Dataset records Block Start

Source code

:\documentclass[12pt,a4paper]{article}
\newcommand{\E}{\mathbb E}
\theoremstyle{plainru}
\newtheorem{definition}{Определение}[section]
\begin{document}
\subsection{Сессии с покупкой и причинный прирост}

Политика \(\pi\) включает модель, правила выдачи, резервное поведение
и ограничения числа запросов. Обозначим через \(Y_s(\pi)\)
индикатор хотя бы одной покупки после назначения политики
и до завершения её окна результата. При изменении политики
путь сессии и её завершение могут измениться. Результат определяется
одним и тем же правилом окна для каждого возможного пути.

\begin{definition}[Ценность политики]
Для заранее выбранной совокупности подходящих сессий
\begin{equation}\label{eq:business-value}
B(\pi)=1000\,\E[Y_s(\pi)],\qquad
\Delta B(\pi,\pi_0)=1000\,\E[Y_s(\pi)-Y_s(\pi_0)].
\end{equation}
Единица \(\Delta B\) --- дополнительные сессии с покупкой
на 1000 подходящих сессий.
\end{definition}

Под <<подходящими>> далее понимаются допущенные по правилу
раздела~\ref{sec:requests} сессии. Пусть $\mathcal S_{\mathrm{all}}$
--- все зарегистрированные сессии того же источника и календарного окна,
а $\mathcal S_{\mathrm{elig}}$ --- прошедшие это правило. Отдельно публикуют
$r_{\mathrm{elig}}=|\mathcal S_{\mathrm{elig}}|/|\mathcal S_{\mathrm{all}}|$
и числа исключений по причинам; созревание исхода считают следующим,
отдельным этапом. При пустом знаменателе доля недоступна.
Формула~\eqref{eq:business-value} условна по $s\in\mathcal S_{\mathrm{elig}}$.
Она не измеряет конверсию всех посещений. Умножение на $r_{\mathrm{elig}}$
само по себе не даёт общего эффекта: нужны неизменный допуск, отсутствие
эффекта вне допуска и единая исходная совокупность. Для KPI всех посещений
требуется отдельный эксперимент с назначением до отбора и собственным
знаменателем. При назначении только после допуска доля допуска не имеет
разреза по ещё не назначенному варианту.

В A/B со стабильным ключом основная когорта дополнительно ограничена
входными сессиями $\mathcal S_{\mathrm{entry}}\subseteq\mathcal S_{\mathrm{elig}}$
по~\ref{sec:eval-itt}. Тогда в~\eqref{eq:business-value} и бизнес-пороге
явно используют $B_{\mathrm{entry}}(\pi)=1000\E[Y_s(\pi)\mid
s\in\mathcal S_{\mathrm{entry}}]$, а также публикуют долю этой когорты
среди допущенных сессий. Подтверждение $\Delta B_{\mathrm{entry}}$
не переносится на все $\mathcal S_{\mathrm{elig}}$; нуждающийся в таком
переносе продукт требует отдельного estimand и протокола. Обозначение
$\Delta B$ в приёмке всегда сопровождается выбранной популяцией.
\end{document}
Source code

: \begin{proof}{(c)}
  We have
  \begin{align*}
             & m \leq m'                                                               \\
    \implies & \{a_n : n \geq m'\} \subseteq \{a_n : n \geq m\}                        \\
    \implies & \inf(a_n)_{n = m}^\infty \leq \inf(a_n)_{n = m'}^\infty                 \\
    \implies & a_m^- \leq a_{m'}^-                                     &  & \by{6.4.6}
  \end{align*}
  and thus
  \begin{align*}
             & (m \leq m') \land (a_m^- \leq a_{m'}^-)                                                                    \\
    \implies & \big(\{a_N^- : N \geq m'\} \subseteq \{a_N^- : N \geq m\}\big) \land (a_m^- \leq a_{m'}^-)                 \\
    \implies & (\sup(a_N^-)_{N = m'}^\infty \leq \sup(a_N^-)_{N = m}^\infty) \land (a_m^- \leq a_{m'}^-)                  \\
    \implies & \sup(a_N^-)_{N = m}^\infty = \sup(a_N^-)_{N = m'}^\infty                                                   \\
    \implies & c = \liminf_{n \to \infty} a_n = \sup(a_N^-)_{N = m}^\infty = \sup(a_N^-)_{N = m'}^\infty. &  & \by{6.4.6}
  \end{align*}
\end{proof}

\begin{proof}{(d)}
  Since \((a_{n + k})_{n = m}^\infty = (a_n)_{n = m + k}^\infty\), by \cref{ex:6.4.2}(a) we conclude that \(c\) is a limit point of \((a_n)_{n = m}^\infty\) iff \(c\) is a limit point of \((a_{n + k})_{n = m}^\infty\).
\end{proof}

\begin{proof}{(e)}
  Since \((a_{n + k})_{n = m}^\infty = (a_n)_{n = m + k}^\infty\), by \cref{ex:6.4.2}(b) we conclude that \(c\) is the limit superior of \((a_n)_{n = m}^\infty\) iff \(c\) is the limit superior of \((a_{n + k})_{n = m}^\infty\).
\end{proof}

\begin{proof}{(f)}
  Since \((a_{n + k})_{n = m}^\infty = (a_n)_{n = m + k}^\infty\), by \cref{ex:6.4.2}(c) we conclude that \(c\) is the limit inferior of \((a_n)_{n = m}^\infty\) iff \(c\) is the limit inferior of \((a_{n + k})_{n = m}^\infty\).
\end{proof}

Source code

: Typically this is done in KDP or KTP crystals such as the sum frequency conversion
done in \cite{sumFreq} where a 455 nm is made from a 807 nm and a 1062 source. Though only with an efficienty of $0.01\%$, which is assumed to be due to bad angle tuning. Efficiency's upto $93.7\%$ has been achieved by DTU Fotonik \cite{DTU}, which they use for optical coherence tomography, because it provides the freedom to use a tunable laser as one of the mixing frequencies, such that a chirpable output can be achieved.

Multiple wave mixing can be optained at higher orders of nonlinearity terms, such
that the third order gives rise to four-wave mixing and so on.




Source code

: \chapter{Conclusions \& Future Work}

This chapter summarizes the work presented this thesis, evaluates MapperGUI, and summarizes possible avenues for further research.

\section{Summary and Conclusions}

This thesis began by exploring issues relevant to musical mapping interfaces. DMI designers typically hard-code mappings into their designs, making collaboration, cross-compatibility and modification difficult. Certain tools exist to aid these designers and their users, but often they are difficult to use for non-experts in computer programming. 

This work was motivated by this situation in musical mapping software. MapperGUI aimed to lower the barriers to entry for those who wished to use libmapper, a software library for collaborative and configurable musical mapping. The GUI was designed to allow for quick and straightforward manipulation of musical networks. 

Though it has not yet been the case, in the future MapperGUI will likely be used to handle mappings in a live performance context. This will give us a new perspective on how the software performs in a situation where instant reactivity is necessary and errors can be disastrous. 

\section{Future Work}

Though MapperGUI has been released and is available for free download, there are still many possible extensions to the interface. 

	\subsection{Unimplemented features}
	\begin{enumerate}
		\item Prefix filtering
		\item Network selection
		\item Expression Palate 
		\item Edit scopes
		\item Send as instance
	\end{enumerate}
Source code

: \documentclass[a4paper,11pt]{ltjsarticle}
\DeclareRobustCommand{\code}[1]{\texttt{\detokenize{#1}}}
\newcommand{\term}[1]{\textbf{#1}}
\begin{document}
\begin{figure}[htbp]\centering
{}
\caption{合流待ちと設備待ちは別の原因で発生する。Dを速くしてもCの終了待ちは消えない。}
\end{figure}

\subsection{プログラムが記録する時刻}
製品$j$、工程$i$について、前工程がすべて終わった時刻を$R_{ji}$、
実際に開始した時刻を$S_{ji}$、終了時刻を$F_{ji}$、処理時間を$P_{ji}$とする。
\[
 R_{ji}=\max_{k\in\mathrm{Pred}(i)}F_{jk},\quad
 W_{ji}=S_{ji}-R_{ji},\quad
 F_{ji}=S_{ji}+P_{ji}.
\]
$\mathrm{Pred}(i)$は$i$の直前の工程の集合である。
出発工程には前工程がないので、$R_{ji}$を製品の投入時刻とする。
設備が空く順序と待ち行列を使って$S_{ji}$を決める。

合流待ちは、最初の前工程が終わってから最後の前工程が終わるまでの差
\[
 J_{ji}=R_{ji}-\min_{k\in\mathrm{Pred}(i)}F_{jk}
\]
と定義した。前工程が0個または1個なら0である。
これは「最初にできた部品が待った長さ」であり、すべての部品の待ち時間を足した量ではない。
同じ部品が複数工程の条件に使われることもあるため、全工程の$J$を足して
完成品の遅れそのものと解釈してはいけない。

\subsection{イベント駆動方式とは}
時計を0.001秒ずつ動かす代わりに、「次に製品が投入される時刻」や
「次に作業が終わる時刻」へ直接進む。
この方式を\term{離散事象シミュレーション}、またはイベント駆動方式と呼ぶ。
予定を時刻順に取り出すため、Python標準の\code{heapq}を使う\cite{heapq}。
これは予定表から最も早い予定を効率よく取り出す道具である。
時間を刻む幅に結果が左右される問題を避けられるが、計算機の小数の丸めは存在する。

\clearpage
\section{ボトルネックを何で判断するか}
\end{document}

Dataset records Block End

* [Work order]: The lines holding the string "публикуют" are what is needed from the material above.

* [Response area]:
а $\mathcal S_{\mathrm{elig}}$ --- прошедшие это правило. Отдельно публикуют
s\in\mathcal S_{\mathrm{entry}}]$, а также публикуют долю этой когорты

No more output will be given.